Task brief
Count, in the entries, the lines with "label". Answer with the number only.

START Information provided

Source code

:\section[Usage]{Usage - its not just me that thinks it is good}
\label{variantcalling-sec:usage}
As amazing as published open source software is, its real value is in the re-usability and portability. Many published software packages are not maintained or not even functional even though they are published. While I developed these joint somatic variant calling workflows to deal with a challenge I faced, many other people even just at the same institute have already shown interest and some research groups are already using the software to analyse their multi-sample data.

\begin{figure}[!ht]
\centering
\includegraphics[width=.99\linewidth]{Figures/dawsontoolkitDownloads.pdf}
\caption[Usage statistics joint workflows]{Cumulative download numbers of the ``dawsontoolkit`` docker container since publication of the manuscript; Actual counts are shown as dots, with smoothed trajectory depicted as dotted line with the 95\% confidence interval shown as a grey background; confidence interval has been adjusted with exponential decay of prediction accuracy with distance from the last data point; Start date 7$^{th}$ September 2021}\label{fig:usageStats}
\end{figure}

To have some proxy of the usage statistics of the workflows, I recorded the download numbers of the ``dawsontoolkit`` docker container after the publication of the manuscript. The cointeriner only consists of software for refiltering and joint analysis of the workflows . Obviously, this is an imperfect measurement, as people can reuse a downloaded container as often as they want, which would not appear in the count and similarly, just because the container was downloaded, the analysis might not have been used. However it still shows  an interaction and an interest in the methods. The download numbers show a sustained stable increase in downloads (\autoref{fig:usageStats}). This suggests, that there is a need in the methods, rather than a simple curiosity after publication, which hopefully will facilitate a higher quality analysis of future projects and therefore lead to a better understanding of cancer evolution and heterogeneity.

END Information provided

Written answer
2